3mila soldati USA contro l'ebola: ecco il ''piano Obama''

Gli Usa si apprestano a stanziare 750 milioni di dollari e ad inviare in Africa 3mila soldati per combattere l'epidemia di ebola. Il "piano Obama" prevede anche la creazione di ospedali da campo e la formazione degli operatori sanitari

Un costo che si aggira attorno ai 750 milioni di dollari e un dispiegamento di circa 3.000 soldati. E' questo il "piano Obama" contro l'epidemia di ebola che sta devastando diversi Paesi dell'Africa occidentale.
La strategia, 
denominata 'Operation United Assistance', comprende anche l'invio di medici, infermieri, ingegneri e operai.

Entrando nel dettaglio del "piano Obama" si prevede la creazione di un quartier generale a Monrovia in Liberia (dove erano stati contagiati quattro americani che prestavano lì servizio) con il dispiegamento di tremila soldati. Il personale militare non fornirà direttamente assistenza sanitaria alle migliaia di pazienti, ma aiuterà a coordinare gli sforzi degli Stati Uniti e di varie organizzazioni umanitarie internazionali per contenere l'epidemia. Ed inoltre si prevede la creazione di 17 ospedali da campo con 100 posti letto ognuno e la formazione degli operatori sanitari, almeno 500 a settimana fino a quando sarà necessario (anche se si prevede che il programma durerà 6 mesi). L'agenzia americana per lo Sviluppo internazionale (Usaid) distribuirà, in partenariato con l'Unicef, dei kit di protezione destinati a 400mila famiglie per sensibilizzarle alla prevenzione.

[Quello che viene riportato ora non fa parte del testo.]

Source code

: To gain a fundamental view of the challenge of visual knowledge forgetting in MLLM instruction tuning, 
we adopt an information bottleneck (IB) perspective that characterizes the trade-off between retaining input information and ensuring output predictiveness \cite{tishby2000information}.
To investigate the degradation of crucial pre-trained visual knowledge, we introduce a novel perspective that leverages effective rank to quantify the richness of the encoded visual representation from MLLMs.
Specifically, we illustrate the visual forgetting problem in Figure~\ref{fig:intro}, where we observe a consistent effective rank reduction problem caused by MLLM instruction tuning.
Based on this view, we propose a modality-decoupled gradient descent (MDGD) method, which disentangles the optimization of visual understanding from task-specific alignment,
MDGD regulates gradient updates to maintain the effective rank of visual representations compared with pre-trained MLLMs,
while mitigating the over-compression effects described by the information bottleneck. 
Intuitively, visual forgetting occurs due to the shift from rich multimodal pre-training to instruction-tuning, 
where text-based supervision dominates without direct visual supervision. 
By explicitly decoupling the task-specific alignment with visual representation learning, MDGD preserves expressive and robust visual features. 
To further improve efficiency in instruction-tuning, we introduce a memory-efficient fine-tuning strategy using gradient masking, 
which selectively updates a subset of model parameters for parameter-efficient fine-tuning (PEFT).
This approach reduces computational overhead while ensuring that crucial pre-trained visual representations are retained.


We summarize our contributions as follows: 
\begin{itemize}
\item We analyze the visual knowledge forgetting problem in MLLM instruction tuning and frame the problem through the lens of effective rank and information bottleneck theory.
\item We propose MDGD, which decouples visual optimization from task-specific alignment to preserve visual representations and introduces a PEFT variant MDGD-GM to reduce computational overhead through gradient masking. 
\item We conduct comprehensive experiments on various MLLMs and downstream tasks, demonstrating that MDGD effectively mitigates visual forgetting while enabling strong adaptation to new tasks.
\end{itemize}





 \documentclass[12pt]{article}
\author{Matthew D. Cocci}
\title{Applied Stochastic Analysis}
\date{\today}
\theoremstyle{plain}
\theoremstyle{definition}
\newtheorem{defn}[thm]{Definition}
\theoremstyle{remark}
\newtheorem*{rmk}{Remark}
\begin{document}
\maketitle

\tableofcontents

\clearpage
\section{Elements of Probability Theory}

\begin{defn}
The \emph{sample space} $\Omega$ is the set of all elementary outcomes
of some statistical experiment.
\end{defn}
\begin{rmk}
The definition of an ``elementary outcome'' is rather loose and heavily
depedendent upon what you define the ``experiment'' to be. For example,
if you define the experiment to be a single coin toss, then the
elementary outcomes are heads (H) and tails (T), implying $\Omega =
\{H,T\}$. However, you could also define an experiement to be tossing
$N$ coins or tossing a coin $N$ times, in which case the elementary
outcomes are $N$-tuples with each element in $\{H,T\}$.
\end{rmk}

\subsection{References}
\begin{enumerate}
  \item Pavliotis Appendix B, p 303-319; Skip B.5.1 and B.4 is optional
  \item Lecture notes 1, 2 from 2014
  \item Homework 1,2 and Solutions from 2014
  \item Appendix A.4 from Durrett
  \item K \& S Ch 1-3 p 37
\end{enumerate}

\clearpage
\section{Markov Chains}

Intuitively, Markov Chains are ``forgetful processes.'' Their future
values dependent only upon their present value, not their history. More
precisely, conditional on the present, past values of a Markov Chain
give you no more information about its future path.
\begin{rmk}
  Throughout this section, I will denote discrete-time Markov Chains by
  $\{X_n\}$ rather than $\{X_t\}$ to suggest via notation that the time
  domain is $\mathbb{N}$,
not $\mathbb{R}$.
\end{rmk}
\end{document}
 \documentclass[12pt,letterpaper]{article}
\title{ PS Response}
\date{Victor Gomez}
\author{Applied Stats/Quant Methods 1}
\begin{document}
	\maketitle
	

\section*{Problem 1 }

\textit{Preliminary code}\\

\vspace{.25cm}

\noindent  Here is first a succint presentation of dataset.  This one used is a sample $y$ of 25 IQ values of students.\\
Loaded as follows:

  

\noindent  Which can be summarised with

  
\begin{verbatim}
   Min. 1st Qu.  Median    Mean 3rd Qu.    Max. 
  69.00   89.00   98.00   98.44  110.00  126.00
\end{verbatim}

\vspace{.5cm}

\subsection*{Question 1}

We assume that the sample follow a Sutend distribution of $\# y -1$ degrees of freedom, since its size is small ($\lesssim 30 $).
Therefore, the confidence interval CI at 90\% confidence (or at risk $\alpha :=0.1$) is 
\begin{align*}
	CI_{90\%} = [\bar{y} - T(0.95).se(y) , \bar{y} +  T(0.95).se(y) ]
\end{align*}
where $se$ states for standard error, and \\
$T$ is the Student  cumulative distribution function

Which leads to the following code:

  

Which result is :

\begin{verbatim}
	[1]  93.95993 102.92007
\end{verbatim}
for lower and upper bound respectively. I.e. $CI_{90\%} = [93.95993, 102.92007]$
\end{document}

Finora gli Usa hanno speso 175 milioni per fronteggiare una delle più devastanti epidemie della storia, ma i nuovi fondi - hanno spiegato fonti della Casa Bianca - arriveranno dai 500 milioni di dollari che il Pentagono ha chiesto di ricollocare in seguito alla riduzione delle operazioni militari in Afghanistan. Il "piano Obama" sarà annunciato durante la visita del Presidente Usa nel Centro per il controllo e la prevenzione delle malattie di Atlanta. Nella stessa struttura sono stati curati e guariti due dei quattro americani affetti dal virus mentre prestavano servizio  in Liberia, uno dei Paesi più colpiti dall'ebola, insieme a Guinea, Sierra Leone, Nigeria e Senegal.

Intanto l'Onu, secondo cui saranno 20mila i casi di Ebola prima della fine dell'anno, ha presentato un piano da un miliardo di dollari per la lotta al virus, un netto aumento rispetto alle precedenti richieste. Dal canto suo invece
l'Unicef ha invece lanciato un appello perchè vengano stanziati almeno 200 milioni di dollari per curare e prevenire il contagio di bambini nei Paesi dell'Africa occidentale colpiti dal virus.

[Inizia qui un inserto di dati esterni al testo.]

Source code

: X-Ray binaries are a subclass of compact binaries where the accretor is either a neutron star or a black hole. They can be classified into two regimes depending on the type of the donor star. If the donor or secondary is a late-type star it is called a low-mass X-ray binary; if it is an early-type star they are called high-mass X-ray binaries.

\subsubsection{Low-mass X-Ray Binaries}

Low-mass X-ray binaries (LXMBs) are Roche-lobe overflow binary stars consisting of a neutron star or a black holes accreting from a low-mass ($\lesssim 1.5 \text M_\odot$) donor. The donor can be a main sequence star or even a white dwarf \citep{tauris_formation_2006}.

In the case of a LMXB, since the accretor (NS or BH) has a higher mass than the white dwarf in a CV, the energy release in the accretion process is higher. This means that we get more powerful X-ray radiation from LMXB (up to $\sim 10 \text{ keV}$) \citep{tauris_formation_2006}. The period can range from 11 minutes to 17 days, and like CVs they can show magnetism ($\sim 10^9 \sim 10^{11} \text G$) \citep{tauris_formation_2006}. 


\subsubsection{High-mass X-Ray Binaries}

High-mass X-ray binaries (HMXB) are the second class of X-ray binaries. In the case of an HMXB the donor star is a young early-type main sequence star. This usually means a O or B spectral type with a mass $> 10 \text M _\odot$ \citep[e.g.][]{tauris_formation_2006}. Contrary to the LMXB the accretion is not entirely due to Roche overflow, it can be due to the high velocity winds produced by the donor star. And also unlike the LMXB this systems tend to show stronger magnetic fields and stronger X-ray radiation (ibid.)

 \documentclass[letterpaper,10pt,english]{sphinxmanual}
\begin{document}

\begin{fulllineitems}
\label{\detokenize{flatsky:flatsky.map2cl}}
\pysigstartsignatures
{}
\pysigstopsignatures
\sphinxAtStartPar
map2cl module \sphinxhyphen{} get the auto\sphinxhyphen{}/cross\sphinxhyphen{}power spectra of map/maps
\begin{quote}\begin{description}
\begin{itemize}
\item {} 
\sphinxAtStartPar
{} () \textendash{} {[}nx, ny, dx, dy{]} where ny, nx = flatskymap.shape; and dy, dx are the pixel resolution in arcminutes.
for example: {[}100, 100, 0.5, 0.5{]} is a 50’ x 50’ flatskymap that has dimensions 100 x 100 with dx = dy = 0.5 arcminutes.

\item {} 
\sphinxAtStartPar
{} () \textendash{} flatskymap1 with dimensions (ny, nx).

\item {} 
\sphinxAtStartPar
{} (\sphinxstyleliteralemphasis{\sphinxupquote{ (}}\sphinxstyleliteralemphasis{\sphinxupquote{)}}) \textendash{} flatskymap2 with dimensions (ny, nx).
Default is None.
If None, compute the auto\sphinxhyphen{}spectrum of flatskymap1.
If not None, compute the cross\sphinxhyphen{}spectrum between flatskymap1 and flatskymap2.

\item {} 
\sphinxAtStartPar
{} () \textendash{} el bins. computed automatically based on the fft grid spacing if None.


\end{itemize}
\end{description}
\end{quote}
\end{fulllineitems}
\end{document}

La Commissione dell'Unione Europea invece aveva annunciato ad inizio settembre uno stanziamento di 140 milioni di euro per i Paesi dell'Africa occidentale colpiti dal virus. Di questi 38 milioni di euro sono destinati al sostegno dei servizi sanitari dei paesi interessati (potenziando per esempio i centri di cura e il personale sanitario) e a migliorare la sicurezza alimentare, l'approvvigionamento idrico e le strutture igienico-sanitarie, essenziali per salvaguardare la salute pubblica.

Sono mesi che le autorità sanitarie mondiali chiedono un intervento per fermare il virus anche considerando che i Paesi colpiti non hanno le risorse o le condizioni sanitarie adeguate per fronteggiare l'ebola. Secondo gli americani, senza una risposta forte e determinata, l'epidemia potrebbe devastare il Continente. Una preoccupazione condivisa dal segretario generale dell'Onu, Ban Ki moon, secondo il quale l'ebola "non è solo una crisi sanitaria: ha gravi conseguenze economiche, umanitarie e sociali che potrebbero diffondersi ben oltre i Paesi colpiti".